Escribo en relación al artículo firmado por la psicóloga Olga Carmona y publicado en elpais.com el 19 de junio de 2018, con el título “Si sancionas a tu hijo, asúmelo: no es una consecuencia, es un castigo”.

He de reconocer que el artículo me quitó el sueño, por dos razones principales:

(1) estar escrito por una psicóloga y no por el pollero de la esquina (con todos mis respetos para los polleros, que no tienen por qué saber nada de psicología)

(2) estar publicado en un periódico supuestamente prestigioso como El País, y no en el boletín del barrio.

Al margen de la opinión personal que el artículo me pueda suscitar (un reflejo claro del “buenismo” que impera en la sociedad actual), mi crítica se fundamenta en los enormes errores conceptuales y teóricos en que incurre.

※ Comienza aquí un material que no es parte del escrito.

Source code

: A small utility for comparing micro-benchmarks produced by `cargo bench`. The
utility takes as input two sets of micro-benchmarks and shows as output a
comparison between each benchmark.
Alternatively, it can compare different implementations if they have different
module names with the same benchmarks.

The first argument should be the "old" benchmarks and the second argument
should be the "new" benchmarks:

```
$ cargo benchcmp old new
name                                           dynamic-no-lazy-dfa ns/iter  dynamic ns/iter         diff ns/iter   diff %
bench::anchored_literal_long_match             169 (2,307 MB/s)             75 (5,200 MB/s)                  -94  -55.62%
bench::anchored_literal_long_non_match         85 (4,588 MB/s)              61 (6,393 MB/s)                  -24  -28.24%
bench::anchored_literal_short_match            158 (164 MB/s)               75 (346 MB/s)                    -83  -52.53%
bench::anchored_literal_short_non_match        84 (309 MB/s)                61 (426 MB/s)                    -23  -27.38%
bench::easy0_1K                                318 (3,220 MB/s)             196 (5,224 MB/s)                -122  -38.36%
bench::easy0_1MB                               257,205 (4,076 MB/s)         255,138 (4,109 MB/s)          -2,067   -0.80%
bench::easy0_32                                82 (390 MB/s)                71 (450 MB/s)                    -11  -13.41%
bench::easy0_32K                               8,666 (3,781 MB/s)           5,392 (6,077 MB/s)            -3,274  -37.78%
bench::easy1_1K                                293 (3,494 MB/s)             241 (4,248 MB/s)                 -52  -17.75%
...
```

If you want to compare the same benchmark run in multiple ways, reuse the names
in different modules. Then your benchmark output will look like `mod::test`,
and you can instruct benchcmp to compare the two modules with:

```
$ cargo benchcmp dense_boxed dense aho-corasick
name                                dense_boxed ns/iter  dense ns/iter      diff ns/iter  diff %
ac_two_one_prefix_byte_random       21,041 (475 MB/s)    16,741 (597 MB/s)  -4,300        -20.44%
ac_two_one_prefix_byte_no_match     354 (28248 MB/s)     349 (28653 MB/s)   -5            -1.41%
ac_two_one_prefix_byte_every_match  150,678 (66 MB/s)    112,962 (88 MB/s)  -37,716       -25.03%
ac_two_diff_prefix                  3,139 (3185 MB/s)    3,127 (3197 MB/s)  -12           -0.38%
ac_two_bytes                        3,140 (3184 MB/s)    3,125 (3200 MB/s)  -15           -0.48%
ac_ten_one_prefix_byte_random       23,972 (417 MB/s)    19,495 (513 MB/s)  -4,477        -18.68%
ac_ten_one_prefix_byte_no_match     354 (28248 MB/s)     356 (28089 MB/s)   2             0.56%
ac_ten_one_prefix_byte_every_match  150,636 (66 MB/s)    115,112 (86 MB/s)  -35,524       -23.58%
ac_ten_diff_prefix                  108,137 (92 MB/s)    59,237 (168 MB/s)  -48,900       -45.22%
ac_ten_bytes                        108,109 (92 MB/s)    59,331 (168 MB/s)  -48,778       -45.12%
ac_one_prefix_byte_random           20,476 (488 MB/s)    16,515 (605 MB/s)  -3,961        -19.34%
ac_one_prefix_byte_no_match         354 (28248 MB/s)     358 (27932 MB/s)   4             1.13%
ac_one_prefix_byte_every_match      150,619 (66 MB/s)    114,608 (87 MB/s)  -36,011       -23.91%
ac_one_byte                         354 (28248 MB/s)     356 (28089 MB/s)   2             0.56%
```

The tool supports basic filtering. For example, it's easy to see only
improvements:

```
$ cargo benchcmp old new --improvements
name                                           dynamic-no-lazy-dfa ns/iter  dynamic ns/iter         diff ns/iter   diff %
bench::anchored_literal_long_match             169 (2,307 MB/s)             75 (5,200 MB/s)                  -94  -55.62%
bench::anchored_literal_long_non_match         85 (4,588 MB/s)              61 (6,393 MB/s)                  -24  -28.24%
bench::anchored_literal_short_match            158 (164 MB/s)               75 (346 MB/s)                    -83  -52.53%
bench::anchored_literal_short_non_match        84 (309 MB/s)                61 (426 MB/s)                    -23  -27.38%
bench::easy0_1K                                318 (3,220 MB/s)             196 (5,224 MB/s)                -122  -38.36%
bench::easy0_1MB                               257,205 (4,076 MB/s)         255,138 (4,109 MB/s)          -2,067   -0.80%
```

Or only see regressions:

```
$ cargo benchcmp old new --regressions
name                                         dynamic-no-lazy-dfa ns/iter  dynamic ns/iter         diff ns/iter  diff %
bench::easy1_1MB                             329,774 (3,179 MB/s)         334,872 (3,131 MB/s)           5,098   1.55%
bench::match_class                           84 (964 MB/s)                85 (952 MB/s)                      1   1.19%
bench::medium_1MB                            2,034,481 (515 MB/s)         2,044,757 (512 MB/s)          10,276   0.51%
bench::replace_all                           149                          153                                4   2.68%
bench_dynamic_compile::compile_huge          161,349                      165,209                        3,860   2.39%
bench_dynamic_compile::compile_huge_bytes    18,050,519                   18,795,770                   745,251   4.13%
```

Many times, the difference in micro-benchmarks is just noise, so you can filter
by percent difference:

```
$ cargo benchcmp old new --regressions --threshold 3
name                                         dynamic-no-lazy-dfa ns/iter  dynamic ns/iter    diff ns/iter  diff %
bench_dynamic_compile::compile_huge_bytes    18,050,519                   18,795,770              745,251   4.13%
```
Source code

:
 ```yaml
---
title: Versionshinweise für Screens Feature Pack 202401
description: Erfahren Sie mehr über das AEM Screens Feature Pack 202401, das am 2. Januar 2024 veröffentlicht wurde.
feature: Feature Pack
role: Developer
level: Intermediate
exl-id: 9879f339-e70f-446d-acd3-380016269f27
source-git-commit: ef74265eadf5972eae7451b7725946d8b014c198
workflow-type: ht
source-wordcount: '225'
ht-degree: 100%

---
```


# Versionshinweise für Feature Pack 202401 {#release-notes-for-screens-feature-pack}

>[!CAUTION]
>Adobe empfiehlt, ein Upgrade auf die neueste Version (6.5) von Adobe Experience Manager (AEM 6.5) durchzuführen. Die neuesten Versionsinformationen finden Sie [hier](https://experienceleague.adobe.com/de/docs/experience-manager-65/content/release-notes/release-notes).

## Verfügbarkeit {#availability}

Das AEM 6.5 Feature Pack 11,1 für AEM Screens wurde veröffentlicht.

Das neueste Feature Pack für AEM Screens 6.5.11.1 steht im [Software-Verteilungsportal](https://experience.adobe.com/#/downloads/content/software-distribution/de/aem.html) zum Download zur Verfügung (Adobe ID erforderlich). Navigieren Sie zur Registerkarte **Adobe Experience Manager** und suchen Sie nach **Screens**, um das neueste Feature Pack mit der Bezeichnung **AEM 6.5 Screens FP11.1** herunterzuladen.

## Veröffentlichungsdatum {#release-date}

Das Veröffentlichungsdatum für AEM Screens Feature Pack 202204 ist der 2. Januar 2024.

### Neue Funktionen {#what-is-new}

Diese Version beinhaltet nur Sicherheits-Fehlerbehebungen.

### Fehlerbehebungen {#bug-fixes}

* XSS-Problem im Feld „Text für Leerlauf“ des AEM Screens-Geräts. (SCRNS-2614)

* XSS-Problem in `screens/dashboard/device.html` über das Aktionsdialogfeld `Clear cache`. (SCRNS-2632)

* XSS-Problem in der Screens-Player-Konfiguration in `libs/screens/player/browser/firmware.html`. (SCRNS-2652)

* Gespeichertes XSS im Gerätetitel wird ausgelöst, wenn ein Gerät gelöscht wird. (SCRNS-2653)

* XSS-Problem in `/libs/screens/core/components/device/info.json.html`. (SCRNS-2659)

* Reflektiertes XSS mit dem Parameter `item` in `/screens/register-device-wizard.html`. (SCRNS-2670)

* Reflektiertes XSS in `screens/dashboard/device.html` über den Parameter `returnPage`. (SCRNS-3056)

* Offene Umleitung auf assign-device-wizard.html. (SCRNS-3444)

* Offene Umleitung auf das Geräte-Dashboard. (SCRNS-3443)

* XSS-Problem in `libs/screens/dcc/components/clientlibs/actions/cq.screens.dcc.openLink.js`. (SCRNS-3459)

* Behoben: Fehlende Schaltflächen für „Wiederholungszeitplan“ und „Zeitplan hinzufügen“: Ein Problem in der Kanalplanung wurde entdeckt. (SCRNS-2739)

Como no se trata de dar una clase de aprendizaje asociativo ni de modificación de conducta (para eso están las facultades de Psicología) voy a ser sintética y a señalar algunos de los errores más graves, remitiendo al lector interesado (y a la propia autora del artículo, si lo considera oportuno) a los manuales escritos por especialistas en el tema y que pueden consultar en cualquier programa de las respectivas asignaturas del grado de Psicología.

Comenzamos por el título:

“asúmelo: no es una consecuencia, es un castigo”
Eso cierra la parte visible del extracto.